➡️
Discord |
Documentation
⬅️
[LemmeKnow](https://github.com/swanandx/lemmeknow) is the Rust version of [PyWhat](https://github.com/bee-san/pyWhat). It's 33 times faster which means we can now decode and determine whether something is an IP address or whatnot 3300% faster than in Python.
## Multithreading
Ciphey did not support multi-threading, it was quite slow. ciphey supports it natively using [Rayon](https://github.com/rayon-rs/rayon), one of the fastest multi-threading libraries out there.
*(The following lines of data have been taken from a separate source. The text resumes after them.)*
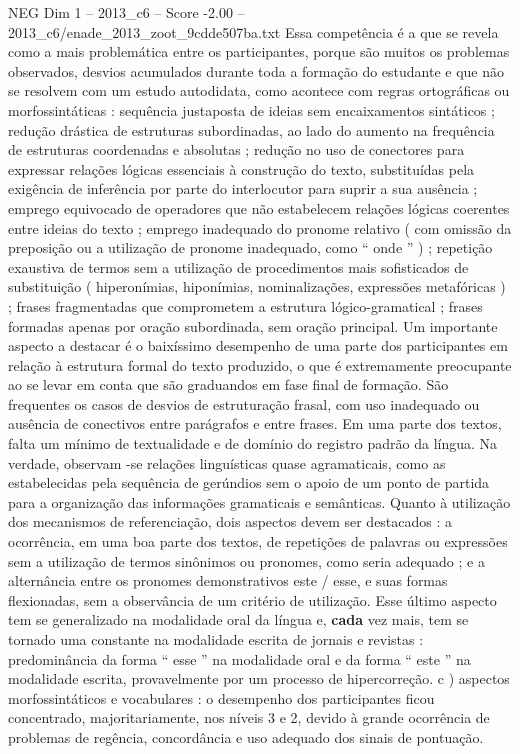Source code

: \begin{textsample}{NEG Dim 1 – 2013\_c6 – Score -2.00 – 2013\_c6/enade\_2013\_zoot\_9cdde507ba.txt}
Essa competência é a que se revela como a mais problemática entre os participantes, porque são muitos os problemas observados, desvios acumulados durante toda a formação do estudante e que não se resolvem com um estudo autodidata, como acontece com regras ortográficas ou morfossintáticas : sequência justaposta de ideias sem encaixamentos sintáticos ; redução drástica de estruturas subordinadas, ao lado do aumento na frequência de estruturas coordenadas e absolutas ; redução no uso de conectores para expressar relações lógicas essenciais à construção do texto, substituídas pela exigência de inferência por parte do interlocutor para suprir a sua ausência ; emprego equivocado de operadores que não estabelecem relações lógicas coerentes entre ideias do texto ; emprego inadequado do pronome relativo ( com omissão da preposição ou a utilização de pronome inadequado, como “ onde ” ) ; repetição exaustiva de termos sem a utilização de procedimentos mais sofisticados de substituição ( hiperonímias, hiponímias, nominalizações, expressões metafóricas ) ; frases fragmentadas que comprometem a estrutura lógico-gramatical ; frases formadas apenas por oração subordinada, sem oração principal.
Um importante aspecto a destacar é o baixíssimo desempenho de uma parte dos participantes em relação à estrutura formal do texto produzido, o que é extremamente preocupante ao se levar em conta que são graduandos em fase final de formação.
São frequentes os casos de desvios de estruturação frasal, com uso inadequado ou ausência de conectivos entre parágrafos e entre frases.
Em uma parte dos textos, falta um mínimo de textualidade e de domínio do registro padrão da língua.
Na verdade, observam -se relações linguísticas quase agramaticais, como as estabelecidas pela sequência de gerúndios sem o apoio de um ponto de partida para a organização das informações gramaticais e semânticas.
Quanto à utilização dos mecanismos de referenciação, dois aspectos devem ser destacados : a ocorrência, em uma boa parte dos textos, de repetições de palavras ou expressões sem a utilização de termos sinônimos ou pronomes, como seria adequado ; e a alternância entre os pronomes demonstrativos este / esse, e suas formas flexionadas, sem a observância de um critério de utilização.
Esse último aspecto tem se generalizado na modalidade oral da língua e, \textbf{cada} vez mais, tem se tornado uma constante na modalidade escrita de jornais e revistas : predominância da forma “ esse ” na modalidade oral e da forma “ este ” na modalidade escrita, provavelmente por um processo de hipercorreção. c ) aspectos morfossintáticos e vocabulares : o desempenho dos participantes ficou concentrado, majoritariamente, nos níveis 3 e 2, devido à grande ocorrência de problemas de regência, concordância e uso adequado dos sinais de pontuação.

\end{textsample}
While we do not entirely see the effects of it with only 16 decoders (and them being quite fast), as we add more decoders (and slower ones) we'll see it won't affect the overall programs speed as much.
## Multi level decodings
Ciphey did not support multi-level decryptions like a path of Rot13 -> Base64 -> Rot13 because it was so slow. ciphey is fast enough to support this, although we plan to turn it off eventually.
## Configurable Sensitivity for Plaintext Detection
ciphey now supports configurable sensitivity levels for gibberish detection, allowing for more accurate plaintext identification across different types of encodings. Classical ciphers like Caesar use Low sensitivity to better handle English-like results, while most other decoders use Medium sensitivity by default.
This feature helps reduce false positives and negatives in plaintext detection, making ciphey more reliable across a wider range of encoded texts.
## Enhanced Plaintext Detection with BERT
ciphey now offers enhanced plaintext detection using a BERT-based model from the `gibberish-or-not` crate. This feature:
- Increases plaintext detection accuracy by approximately 40%
- Reduces false positives and negatives when identifying plaintext
- Can be enabled during first-run setup or later with `ciphey --enable-enhanced-detection`
- Requires a one-time download of a 500MB AI model (requires a free Hugging Face account)
# New Features
## Better search algorithm
We now use A* search. This is very fast.
A* works by using a heuristic to estimate the cost of reaching the goal from the current state.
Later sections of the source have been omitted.